# Material for this exercise

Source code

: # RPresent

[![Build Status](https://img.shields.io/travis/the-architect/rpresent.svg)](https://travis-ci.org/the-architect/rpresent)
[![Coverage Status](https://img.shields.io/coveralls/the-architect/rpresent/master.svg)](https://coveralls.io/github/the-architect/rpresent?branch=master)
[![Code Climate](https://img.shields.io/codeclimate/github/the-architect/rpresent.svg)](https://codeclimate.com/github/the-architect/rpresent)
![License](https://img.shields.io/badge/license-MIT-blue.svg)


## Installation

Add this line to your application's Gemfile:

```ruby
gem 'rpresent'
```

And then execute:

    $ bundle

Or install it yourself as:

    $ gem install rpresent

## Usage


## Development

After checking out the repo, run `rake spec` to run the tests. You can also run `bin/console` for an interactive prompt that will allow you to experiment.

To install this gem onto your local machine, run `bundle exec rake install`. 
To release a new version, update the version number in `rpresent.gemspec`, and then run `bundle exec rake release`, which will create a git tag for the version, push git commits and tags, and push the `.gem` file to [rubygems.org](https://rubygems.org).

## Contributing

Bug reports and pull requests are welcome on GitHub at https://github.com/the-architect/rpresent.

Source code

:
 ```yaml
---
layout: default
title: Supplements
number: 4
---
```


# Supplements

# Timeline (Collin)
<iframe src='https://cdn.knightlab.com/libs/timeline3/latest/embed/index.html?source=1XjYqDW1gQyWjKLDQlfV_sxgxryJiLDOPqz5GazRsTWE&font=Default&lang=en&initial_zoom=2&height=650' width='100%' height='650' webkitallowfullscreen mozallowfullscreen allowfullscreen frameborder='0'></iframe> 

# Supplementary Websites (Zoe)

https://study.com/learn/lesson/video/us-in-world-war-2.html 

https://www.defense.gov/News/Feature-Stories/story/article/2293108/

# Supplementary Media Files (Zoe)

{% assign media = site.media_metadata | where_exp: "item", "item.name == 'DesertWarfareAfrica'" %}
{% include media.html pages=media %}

# What needs to be done
Repeat the lines above, from the one containing "# Supplementary Media Files (Zoe)" to the final line, word for word and with nothing else.

# Result below
# Supplementary Media Files (Zoe)

{% assign media = site.media_metadata | where_exp: "item", "item.name == 'DesertWarfareAfrica'" %}
{% include media.html pages=media %}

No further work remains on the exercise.